Ce qui est horrible avec cette histoire, c'est que, genre, j'ai absolument aucune inspiration dessus pendant x temps, et après j'écris un chapitre en moins d'une journée. Ce qui explique le rythme chaotique. Désolée. Quand je mourrai, j'irai parler à Dieu de la répartition de l'inspiration.

Il faut savoir que je l'ai absolument écrit parce que demain j'ai un partiel horrible et je ferais tout pour ne pas réviser tellement j'ai peur. Excuse minable.

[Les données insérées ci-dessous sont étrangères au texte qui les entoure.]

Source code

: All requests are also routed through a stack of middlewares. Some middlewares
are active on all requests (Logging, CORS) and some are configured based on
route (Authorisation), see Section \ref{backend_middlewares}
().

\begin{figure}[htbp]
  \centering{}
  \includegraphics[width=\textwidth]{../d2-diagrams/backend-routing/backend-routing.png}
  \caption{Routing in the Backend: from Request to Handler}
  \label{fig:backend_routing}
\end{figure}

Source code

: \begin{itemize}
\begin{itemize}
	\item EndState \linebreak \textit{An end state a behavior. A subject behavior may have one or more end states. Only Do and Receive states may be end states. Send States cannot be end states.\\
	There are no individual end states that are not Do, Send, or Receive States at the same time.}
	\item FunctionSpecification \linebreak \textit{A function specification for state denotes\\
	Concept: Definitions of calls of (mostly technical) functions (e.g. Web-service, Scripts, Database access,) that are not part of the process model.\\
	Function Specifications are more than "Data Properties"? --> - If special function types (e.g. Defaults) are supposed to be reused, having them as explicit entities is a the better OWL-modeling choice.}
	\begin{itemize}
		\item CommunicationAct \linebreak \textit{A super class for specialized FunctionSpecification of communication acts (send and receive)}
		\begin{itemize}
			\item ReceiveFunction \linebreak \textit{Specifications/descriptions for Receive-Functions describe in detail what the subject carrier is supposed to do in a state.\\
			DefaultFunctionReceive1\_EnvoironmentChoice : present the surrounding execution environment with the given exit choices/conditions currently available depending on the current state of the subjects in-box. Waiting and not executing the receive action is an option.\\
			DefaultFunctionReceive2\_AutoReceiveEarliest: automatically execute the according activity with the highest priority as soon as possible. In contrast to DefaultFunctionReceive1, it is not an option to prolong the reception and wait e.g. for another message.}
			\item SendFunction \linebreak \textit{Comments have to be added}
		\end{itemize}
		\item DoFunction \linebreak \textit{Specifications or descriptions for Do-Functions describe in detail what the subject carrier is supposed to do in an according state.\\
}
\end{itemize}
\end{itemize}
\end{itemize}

Merci à Saiken-chan, LilithPauline, Stalia, Superfan et Miss Homme Enceinte2 pour leurs commentaires ! You feed me with love !

R à R

Stalia : Merci pour ta review ! Oui, j'adore le côté irlandais, je l'avais rajouté un peu au pif dans le chapitre (fouille dans ses fichiers) 4, et du coup, j'avais envie de l'exploiter. J'espère que tu liras ce chapitre aussi, malgré le temps monstrueux que j'ai mis à le poster.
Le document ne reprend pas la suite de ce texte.